• WORK TO BE COMPLETED
Everything from the first line of the material below through the line containing "than 128k tokens." must be retyped exactly, and nothing past it.

*** PROVIDED DATA ***

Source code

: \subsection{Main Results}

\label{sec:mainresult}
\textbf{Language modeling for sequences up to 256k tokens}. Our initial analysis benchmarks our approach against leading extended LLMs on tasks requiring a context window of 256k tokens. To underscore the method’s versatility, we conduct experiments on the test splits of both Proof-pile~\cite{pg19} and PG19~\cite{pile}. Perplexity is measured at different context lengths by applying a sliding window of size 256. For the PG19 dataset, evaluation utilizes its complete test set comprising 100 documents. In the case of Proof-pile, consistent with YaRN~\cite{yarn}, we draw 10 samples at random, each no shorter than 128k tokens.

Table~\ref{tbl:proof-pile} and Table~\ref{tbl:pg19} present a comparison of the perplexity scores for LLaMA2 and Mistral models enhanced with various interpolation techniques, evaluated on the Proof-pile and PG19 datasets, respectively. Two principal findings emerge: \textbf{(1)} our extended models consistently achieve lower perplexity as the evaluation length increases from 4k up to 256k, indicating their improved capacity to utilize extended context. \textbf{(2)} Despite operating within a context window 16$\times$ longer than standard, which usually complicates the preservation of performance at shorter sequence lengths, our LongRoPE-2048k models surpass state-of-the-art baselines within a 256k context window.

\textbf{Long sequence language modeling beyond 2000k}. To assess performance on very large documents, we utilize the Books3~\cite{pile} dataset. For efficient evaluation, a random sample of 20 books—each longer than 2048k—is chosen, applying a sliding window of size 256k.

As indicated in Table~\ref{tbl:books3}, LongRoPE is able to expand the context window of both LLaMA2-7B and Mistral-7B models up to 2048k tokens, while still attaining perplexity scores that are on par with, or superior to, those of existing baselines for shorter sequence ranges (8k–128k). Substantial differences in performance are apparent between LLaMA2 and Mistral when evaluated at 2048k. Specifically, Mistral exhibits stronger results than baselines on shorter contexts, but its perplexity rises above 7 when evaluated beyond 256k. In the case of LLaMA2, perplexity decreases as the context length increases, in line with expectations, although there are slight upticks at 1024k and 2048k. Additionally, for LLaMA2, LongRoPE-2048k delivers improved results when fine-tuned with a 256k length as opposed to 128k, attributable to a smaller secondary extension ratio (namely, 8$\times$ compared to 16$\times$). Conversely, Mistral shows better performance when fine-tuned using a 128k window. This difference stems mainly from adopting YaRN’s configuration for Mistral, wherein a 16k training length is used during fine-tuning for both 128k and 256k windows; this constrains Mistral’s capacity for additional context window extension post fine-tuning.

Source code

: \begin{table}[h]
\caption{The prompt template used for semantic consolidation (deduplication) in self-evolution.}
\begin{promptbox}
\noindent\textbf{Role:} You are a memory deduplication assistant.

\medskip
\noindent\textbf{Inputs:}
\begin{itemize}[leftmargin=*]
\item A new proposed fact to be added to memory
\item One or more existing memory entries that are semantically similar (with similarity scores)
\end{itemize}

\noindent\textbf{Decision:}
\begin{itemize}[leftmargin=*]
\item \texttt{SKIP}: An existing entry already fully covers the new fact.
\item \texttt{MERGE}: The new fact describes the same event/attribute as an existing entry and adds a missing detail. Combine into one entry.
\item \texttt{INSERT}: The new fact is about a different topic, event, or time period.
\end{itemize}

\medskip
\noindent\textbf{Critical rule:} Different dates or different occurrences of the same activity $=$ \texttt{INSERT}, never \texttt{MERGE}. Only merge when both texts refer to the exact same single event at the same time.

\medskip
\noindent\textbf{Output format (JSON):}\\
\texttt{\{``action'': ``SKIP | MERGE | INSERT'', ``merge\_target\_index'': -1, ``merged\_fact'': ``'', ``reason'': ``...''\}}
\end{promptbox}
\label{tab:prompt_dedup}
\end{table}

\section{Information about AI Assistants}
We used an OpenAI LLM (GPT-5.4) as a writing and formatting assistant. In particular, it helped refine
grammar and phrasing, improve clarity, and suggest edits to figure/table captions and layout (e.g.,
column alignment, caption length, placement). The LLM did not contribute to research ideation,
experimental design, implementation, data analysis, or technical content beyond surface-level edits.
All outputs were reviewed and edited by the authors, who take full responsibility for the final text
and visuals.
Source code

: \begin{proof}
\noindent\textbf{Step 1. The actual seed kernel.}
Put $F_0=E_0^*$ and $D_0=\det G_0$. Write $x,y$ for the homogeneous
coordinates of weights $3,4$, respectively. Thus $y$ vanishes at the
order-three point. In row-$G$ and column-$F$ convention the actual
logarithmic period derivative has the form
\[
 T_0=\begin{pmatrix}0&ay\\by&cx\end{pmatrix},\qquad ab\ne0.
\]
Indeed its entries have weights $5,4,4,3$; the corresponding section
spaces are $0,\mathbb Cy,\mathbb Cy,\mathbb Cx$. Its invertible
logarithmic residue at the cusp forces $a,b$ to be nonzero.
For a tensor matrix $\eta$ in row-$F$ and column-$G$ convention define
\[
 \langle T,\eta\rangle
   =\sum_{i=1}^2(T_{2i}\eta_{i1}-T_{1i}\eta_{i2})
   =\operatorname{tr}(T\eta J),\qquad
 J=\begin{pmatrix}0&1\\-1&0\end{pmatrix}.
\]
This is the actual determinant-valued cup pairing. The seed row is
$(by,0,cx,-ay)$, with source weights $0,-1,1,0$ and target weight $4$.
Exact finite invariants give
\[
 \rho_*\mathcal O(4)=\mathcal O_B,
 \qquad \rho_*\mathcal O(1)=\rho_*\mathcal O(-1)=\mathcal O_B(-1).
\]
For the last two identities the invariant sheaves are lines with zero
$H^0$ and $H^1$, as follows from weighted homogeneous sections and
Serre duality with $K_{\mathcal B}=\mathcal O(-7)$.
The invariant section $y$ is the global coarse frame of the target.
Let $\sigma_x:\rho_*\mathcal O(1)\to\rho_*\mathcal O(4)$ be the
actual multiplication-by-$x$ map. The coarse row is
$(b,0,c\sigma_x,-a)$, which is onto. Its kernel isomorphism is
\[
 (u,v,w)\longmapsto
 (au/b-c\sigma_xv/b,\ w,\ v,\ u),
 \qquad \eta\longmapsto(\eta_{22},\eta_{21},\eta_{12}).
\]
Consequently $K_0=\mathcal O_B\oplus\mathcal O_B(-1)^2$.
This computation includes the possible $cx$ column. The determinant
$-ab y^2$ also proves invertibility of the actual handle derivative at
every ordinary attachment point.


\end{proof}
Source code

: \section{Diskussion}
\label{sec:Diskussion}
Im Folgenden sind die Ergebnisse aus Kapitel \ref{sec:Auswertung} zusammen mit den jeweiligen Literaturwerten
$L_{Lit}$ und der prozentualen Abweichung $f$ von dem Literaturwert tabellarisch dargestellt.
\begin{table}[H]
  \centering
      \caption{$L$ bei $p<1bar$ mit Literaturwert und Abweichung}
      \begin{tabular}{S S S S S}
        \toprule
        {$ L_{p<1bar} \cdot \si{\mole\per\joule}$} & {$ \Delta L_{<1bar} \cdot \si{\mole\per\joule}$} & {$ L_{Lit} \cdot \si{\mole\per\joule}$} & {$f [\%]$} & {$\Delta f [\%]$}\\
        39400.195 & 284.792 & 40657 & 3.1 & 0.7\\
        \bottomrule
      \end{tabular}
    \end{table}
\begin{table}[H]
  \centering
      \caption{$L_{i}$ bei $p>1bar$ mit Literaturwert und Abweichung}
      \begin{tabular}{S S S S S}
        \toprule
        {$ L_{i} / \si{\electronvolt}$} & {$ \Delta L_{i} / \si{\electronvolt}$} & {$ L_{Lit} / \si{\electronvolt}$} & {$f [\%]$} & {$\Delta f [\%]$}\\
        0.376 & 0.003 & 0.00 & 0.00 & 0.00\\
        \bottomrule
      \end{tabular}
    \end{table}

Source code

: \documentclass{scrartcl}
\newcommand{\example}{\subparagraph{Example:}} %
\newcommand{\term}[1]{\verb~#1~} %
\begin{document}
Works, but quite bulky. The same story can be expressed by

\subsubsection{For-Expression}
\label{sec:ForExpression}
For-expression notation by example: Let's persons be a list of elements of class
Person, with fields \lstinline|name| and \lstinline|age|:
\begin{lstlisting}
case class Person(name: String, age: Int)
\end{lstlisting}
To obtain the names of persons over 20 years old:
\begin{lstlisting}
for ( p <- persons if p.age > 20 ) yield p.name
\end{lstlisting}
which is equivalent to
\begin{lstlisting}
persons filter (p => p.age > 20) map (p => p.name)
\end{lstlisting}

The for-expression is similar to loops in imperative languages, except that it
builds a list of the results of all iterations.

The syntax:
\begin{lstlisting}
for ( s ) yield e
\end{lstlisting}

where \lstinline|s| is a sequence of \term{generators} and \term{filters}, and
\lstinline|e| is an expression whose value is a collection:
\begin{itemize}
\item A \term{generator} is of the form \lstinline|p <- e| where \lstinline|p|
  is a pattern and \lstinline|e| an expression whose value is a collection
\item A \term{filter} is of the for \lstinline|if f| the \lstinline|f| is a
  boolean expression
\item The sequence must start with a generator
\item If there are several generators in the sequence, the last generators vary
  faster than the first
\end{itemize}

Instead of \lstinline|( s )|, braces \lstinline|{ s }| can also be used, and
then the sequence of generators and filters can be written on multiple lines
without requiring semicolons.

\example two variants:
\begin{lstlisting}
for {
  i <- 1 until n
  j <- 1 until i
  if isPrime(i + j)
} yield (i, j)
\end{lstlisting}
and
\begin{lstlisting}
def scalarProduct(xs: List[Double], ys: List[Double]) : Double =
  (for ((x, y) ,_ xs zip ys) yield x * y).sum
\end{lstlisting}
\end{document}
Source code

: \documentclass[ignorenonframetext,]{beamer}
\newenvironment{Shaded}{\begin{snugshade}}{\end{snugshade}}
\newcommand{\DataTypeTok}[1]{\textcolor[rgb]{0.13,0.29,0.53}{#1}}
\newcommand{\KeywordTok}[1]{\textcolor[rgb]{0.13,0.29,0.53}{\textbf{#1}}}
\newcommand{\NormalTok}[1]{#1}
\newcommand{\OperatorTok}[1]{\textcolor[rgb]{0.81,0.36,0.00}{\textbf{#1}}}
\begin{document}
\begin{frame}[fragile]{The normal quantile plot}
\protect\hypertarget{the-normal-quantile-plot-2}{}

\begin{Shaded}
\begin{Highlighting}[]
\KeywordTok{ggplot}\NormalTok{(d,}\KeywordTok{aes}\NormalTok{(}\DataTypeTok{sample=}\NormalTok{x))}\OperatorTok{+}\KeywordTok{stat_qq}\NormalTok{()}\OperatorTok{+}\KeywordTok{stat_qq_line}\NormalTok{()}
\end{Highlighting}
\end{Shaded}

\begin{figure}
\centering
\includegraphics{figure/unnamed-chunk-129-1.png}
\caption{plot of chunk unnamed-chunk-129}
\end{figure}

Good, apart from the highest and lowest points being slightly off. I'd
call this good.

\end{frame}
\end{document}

*** End of PROVIDED DATA ***

• REPLY
Source code

: \subsection{Main Results}

\label{sec:mainresult}
\textbf{Language modeling for sequences up to 256k tokens}. Our initial analysis benchmarks our approach against leading extended LLMs on tasks requiring a context window of 256k tokens. To underscore the method’s versatility, we conduct experiments on the test splits of both Proof-pile~\cite{pg19} and PG19~\cite{pile}. Perplexity is measured at different context lengths by applying a sliding window of size 256. For the PG19 dataset, evaluation utilizes its complete test set comprising 100 documents. In the case of Proof-pile, consistent with YaRN~\cite{yarn}, we draw 10 samples at random, each no shorter than 128k tokens.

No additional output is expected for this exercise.